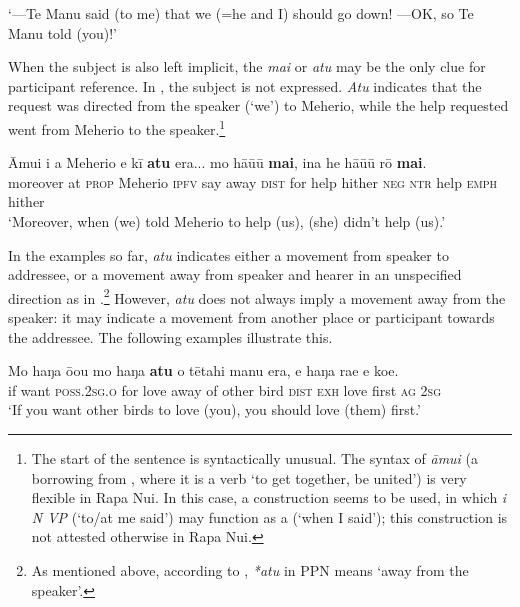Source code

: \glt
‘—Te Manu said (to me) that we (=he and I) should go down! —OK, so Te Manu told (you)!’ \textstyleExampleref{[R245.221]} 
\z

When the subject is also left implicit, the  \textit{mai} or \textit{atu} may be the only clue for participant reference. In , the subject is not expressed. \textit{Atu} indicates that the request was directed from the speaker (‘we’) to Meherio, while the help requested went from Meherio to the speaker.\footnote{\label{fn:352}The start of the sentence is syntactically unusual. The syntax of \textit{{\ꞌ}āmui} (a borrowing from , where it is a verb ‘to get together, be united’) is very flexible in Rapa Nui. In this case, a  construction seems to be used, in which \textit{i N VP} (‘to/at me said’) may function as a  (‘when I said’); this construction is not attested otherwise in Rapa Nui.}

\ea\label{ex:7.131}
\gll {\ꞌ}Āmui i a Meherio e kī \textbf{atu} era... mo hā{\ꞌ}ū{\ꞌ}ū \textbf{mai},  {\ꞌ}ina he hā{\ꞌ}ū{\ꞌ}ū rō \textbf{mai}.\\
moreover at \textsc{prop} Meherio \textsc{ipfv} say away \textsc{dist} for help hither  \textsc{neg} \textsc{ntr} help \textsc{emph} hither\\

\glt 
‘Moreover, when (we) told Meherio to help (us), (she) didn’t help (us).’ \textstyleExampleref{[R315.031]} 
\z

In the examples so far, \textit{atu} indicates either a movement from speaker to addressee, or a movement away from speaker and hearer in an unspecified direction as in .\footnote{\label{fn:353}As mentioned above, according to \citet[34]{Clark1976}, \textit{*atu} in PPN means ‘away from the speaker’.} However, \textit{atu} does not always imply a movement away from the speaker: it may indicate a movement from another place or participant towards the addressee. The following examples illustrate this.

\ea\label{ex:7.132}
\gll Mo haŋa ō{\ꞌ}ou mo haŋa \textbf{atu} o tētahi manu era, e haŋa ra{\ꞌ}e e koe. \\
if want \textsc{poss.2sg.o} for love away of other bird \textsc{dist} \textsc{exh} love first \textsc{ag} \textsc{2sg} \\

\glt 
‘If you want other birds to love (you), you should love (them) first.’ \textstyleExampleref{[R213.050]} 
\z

· · · · · · ·

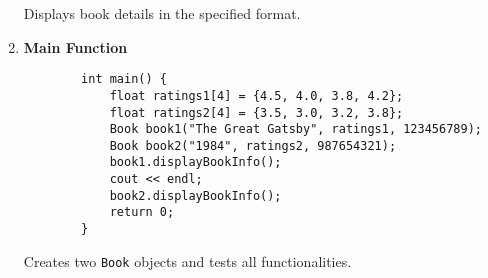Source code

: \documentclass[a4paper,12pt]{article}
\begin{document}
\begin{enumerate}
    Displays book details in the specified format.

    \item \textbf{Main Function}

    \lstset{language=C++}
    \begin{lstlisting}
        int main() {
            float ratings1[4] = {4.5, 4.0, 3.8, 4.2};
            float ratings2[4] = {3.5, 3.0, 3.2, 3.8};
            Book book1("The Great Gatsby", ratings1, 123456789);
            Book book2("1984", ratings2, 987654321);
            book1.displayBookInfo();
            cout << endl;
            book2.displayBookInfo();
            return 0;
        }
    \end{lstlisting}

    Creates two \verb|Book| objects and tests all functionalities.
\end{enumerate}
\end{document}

· · · · · · ·

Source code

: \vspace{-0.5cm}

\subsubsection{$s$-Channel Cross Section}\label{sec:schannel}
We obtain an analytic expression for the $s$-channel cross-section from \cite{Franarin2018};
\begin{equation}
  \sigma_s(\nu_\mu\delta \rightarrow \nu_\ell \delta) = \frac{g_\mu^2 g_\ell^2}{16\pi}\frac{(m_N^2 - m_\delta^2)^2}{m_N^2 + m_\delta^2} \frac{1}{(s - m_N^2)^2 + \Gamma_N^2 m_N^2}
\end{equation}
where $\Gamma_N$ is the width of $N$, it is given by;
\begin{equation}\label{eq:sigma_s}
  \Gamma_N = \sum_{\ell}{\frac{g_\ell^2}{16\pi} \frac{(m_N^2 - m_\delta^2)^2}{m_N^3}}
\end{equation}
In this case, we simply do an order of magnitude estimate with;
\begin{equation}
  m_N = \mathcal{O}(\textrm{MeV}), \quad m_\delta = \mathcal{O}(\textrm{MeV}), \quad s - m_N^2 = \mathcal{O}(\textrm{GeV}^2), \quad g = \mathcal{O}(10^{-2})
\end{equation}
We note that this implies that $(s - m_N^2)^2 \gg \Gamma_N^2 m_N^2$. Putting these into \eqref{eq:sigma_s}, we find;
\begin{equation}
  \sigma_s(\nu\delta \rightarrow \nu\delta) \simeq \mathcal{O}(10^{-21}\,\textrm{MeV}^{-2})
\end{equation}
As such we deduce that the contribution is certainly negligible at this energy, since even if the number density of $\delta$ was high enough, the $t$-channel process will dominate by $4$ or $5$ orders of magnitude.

· · · · · · ·

BRIEF ::
Please report every line among the entries that includes "magnitude".

TASK OUTPUT ::
In this case, we simply do an order of magnitude estimate with;
As such we deduce that the contribution is certainly negligible at this energy, since even if the number density of $\delta$ was high enough, the $t$-channel process will dominate by $4$ or $5$ orders of magnitude.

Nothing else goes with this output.